▸ **Task goal**
Would you please return the lines of the material that contain the word "right"?

▸ **Data extracts**

++++++

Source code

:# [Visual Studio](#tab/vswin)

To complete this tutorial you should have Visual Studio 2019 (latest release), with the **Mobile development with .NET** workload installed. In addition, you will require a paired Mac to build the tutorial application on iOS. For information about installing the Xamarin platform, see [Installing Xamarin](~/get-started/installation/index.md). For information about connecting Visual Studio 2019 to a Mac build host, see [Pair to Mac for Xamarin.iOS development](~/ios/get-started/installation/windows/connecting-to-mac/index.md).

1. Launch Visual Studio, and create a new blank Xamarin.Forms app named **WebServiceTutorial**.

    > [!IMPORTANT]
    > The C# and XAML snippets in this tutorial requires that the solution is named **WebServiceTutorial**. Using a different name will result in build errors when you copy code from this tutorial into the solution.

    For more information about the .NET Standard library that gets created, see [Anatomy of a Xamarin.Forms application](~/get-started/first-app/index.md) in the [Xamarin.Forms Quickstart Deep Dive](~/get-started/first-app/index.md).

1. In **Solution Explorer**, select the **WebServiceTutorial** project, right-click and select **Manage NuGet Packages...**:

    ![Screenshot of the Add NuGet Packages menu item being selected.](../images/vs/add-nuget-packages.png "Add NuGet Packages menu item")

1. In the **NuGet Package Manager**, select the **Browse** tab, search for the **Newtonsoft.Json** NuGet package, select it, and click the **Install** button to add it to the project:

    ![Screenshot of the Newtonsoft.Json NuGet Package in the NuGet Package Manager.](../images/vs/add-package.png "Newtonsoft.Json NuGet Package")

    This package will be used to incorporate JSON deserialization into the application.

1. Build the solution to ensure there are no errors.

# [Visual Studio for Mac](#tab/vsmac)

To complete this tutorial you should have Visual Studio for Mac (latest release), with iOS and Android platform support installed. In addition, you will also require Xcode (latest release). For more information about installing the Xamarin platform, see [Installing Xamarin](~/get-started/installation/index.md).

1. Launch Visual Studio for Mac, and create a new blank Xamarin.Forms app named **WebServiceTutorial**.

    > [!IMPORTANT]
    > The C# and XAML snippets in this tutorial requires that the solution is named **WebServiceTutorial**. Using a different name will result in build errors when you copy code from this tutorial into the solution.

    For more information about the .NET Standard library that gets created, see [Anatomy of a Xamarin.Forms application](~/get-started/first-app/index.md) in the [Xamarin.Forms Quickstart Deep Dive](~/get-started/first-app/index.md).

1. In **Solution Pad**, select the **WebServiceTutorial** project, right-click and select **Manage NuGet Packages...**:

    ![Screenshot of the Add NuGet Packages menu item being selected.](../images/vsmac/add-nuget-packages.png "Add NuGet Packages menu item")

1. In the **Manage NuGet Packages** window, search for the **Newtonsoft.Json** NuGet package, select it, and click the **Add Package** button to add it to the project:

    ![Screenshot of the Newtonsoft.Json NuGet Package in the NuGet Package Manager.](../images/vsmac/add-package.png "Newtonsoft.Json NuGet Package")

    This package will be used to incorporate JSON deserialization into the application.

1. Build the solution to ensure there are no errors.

++++++

▸ **Task solution**
1. In **Solution Explorer**, select the **WebServiceTutorial** project, right-click and select **Manage NuGet Packages...**:
1. In **Solution Pad**, select the **WebServiceTutorial** project, right-click and select **Manage NuGet Packages...**:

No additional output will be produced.